→ **What to produce**
From the entries below, gather each line containing the word "output".

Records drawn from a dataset
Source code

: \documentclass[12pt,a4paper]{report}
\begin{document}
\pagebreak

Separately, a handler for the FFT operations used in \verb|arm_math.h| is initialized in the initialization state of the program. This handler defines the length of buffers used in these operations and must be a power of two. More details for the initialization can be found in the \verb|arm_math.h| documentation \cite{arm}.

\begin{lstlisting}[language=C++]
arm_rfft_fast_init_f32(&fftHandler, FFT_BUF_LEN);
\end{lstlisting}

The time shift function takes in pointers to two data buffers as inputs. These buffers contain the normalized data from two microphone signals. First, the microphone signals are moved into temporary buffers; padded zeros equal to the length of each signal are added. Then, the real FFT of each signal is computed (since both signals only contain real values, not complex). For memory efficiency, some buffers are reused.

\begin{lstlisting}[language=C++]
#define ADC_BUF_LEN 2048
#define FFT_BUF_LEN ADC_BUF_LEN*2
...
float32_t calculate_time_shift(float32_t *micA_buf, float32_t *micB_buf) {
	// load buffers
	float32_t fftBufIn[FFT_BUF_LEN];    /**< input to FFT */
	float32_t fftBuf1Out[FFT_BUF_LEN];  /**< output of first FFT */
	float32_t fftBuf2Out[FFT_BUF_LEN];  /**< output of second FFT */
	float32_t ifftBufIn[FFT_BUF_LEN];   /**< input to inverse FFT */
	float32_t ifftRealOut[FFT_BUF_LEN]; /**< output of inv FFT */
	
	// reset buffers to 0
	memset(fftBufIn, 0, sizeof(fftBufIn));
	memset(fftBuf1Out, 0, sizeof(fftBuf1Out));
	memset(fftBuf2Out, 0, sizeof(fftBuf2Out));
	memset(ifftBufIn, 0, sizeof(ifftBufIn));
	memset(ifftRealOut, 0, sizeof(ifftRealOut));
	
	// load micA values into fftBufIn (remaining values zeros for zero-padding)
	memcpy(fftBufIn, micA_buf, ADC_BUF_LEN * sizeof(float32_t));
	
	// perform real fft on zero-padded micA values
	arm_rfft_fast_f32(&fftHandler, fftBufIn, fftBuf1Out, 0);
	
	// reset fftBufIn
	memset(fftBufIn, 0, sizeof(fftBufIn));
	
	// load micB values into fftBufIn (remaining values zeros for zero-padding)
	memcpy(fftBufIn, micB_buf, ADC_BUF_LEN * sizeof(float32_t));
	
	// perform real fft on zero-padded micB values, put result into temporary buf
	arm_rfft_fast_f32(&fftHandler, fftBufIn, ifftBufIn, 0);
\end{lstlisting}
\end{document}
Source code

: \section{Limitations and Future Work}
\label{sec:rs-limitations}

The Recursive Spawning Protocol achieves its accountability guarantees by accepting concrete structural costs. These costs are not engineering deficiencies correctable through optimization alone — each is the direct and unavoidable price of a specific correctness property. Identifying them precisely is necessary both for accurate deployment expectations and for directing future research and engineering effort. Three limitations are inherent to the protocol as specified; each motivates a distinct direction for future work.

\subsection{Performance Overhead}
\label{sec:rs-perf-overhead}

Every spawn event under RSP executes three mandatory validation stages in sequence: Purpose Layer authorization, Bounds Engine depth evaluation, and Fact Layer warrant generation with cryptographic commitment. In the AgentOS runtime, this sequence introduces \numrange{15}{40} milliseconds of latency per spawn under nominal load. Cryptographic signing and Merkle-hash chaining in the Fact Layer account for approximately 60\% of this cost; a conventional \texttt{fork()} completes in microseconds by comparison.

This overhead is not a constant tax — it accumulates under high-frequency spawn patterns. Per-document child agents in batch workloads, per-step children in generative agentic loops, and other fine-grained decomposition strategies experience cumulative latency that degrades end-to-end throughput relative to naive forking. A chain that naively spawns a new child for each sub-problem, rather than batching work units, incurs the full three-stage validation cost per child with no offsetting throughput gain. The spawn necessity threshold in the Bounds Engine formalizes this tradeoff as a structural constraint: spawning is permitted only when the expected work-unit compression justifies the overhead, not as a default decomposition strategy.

→ **Solution**
	float32_t fftBuf1Out[FFT_BUF_LEN];  /**< output of first FFT */
	float32_t fftBuf2Out[FFT_BUF_LEN];  /**< output of second FFT */
	float32_t ifftRealOut[FFT_BUF_LEN]; /**< output of inv FFT */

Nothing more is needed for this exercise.